◆ **Task details**: Read through the entries below and return each line with the word "GraphQL".
--- Source data Enclosed Below ---
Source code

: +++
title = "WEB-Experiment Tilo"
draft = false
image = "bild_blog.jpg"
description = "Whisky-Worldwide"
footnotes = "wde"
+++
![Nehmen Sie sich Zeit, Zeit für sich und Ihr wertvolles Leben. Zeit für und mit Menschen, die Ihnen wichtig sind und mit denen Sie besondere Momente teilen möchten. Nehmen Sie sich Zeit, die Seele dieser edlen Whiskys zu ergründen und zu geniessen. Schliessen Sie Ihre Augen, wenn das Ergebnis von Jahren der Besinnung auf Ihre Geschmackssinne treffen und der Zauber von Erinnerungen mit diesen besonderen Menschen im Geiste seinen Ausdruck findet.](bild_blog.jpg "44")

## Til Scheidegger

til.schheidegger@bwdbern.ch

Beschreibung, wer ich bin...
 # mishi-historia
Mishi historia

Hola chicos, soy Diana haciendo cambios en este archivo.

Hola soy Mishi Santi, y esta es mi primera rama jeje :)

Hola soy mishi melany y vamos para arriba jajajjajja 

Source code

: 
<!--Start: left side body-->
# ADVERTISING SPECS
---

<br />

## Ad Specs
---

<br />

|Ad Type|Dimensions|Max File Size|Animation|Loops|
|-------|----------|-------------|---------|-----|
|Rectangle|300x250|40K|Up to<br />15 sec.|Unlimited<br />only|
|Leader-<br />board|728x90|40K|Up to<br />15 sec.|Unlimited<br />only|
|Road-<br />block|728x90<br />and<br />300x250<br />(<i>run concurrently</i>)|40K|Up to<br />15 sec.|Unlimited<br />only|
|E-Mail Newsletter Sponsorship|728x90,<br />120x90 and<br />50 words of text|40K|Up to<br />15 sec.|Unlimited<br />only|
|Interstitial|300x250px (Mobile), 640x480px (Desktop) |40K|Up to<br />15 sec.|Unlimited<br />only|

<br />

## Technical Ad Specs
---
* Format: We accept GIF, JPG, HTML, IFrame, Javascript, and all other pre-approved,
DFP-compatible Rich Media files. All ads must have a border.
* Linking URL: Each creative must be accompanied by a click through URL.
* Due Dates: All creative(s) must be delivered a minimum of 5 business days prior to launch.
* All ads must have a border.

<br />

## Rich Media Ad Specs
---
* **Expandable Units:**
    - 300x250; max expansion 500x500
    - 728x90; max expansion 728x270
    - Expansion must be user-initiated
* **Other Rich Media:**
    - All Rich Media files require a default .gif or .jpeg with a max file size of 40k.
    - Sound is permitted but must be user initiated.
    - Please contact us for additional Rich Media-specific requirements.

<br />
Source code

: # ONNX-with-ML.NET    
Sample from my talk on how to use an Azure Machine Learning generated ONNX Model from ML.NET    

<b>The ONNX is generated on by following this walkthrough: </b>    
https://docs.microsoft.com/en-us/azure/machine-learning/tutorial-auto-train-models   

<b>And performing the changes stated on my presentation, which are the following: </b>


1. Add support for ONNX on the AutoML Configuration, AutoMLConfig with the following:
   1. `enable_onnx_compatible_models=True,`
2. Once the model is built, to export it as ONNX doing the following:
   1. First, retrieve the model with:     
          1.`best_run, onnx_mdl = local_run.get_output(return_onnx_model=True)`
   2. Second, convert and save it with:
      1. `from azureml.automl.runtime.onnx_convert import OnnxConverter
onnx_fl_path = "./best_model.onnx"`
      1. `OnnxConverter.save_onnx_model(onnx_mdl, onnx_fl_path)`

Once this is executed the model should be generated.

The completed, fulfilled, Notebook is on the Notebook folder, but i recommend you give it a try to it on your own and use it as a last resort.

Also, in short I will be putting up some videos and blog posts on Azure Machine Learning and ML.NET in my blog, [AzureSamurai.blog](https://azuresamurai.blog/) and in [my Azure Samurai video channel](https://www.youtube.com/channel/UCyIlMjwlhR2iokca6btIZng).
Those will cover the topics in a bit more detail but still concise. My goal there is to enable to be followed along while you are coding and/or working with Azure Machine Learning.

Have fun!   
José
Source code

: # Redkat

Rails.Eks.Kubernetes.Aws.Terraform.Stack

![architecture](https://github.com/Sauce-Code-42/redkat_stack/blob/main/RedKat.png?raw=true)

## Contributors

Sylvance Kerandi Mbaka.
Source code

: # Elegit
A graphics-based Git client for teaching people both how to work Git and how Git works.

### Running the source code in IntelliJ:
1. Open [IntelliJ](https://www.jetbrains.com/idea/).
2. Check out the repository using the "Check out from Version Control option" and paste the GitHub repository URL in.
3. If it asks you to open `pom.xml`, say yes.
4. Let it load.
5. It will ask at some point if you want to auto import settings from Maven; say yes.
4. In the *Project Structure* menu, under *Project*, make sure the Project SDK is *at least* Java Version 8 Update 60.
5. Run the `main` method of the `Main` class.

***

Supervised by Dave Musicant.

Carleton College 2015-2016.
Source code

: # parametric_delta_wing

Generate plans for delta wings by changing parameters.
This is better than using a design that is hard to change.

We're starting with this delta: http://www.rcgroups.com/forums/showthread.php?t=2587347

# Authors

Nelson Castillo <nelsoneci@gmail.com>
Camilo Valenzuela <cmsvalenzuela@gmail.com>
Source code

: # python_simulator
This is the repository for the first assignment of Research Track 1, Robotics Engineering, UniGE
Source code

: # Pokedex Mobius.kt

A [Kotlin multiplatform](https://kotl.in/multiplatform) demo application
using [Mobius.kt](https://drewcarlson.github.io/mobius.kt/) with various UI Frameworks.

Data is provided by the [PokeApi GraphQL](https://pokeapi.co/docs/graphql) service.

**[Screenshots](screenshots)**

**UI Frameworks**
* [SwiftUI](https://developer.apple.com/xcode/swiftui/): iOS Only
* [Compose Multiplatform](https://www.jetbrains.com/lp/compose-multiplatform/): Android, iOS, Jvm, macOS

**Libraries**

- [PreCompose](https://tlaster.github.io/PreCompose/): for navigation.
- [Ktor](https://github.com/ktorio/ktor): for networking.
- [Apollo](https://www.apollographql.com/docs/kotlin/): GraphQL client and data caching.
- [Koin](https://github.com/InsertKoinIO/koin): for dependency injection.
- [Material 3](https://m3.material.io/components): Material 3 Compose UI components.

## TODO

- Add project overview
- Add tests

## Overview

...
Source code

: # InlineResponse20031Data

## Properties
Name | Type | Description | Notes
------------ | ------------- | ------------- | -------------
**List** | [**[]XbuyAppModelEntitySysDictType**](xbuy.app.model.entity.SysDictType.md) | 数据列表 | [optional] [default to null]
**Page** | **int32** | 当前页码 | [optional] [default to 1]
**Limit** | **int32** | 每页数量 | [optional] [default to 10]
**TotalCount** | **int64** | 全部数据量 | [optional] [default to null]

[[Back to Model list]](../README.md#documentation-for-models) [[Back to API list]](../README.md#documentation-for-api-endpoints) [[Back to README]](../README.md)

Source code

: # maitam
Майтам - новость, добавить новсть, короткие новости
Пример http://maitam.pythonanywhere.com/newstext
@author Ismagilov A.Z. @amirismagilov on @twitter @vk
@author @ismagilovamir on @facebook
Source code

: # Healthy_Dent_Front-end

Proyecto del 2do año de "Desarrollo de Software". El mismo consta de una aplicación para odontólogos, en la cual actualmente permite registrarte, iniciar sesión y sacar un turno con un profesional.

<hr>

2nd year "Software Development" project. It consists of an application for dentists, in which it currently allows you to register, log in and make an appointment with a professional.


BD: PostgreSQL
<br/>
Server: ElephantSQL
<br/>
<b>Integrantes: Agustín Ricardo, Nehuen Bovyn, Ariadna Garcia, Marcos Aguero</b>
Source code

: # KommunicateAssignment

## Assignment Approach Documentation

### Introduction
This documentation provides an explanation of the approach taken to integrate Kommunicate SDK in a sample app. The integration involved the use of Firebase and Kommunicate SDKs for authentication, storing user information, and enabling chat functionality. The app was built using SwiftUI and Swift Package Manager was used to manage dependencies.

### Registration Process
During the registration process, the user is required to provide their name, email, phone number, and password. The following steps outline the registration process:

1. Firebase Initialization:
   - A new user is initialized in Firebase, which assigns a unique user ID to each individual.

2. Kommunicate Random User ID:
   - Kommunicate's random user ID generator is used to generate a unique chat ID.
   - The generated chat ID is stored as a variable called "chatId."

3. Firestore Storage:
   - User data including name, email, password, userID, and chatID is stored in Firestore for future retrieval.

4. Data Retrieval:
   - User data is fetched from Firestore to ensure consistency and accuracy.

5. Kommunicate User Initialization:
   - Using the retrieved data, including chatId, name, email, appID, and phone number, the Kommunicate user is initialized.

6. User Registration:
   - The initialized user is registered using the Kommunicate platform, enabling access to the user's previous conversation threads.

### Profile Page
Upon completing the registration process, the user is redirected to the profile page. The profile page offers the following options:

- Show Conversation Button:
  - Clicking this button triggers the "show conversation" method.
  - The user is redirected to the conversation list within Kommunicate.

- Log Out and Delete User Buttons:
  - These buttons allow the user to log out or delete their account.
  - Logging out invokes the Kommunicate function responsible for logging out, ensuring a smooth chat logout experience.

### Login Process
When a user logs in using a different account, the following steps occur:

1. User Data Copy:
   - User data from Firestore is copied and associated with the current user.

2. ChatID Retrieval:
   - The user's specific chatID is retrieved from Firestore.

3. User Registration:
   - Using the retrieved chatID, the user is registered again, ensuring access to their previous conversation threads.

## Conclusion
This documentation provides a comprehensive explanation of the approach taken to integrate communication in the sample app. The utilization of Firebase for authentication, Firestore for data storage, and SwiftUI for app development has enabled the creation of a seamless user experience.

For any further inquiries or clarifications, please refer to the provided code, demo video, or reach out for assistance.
--- End of Enclosed Source data ---
◆ **Solution to the exercise**:
Data is provided by the [PokeApi GraphQL](https://pokeapi.co/docs/graphql) service.
- [Apollo](https://www.apollographql.com/docs/kotlin/): GraphQL client and data caching.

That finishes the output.